START Raw data

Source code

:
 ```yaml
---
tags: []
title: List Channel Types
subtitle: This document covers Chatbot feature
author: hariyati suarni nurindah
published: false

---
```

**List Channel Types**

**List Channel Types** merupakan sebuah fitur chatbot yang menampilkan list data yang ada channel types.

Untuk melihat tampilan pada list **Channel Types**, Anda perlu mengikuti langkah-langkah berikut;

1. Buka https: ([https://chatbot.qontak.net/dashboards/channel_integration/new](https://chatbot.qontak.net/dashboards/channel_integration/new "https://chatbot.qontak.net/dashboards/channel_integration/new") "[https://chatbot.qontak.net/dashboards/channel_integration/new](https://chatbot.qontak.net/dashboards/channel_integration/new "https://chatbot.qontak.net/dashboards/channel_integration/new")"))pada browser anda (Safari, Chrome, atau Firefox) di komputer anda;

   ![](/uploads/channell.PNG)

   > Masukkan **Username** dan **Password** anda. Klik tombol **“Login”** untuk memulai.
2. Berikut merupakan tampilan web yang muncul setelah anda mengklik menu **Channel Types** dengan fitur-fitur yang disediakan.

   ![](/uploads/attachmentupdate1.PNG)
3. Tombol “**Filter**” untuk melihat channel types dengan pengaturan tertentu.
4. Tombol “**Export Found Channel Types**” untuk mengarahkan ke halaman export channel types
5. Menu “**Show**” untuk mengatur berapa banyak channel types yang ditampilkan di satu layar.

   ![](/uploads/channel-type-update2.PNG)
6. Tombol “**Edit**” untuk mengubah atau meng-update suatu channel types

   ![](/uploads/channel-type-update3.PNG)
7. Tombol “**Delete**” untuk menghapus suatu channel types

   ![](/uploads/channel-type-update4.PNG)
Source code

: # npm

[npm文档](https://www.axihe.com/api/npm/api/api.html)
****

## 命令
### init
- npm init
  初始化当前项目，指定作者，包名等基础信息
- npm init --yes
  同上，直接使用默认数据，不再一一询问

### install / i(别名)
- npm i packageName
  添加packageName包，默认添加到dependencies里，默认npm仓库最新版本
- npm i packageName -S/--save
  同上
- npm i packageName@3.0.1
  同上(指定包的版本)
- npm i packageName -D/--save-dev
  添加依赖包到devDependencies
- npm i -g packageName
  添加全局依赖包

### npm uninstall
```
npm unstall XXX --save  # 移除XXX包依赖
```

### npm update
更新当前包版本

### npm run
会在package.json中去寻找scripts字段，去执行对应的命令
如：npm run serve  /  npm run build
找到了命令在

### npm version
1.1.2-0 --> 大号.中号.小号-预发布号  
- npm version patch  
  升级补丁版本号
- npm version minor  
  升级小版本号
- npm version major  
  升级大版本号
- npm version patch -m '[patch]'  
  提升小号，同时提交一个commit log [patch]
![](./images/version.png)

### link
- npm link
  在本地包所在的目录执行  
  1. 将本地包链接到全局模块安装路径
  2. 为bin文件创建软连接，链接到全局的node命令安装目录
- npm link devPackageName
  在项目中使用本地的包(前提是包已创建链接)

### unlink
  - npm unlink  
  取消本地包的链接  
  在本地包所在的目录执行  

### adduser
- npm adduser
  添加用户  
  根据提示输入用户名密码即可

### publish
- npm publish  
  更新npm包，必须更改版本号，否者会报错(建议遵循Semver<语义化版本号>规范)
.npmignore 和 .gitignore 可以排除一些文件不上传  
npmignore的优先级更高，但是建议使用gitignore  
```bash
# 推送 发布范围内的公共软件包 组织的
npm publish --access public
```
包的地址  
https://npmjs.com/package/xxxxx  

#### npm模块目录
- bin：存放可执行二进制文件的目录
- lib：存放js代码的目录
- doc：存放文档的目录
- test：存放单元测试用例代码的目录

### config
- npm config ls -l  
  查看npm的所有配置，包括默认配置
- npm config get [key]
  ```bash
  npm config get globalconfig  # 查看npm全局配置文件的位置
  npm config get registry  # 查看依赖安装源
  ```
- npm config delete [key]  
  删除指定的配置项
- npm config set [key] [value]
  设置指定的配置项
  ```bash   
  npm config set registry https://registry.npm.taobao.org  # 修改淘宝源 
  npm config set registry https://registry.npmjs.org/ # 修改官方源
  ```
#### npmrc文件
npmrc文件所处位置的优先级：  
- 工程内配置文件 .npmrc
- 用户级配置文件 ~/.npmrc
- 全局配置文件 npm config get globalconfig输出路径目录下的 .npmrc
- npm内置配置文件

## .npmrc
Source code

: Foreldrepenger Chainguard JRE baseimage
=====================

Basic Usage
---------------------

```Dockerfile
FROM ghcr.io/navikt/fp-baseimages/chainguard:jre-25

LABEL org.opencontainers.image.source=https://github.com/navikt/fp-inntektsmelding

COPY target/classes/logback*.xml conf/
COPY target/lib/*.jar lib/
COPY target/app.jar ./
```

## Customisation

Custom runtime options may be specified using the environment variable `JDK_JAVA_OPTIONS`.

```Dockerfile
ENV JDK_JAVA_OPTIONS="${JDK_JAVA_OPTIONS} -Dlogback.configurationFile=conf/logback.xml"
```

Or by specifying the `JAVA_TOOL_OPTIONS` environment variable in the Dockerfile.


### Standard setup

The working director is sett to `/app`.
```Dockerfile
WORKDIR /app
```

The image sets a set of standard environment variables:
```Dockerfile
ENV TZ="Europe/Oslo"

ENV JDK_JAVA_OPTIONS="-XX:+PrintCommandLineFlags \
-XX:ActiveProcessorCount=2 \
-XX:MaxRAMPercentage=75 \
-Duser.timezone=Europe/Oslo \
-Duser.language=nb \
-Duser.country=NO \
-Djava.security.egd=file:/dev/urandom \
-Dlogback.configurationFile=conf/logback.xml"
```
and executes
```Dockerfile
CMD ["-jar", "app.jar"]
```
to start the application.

END Raw data

§ Exercise objective
Within the listing above, each line containing "navikt" is counted once; report the total and nothing else.

§ Reply to the task
2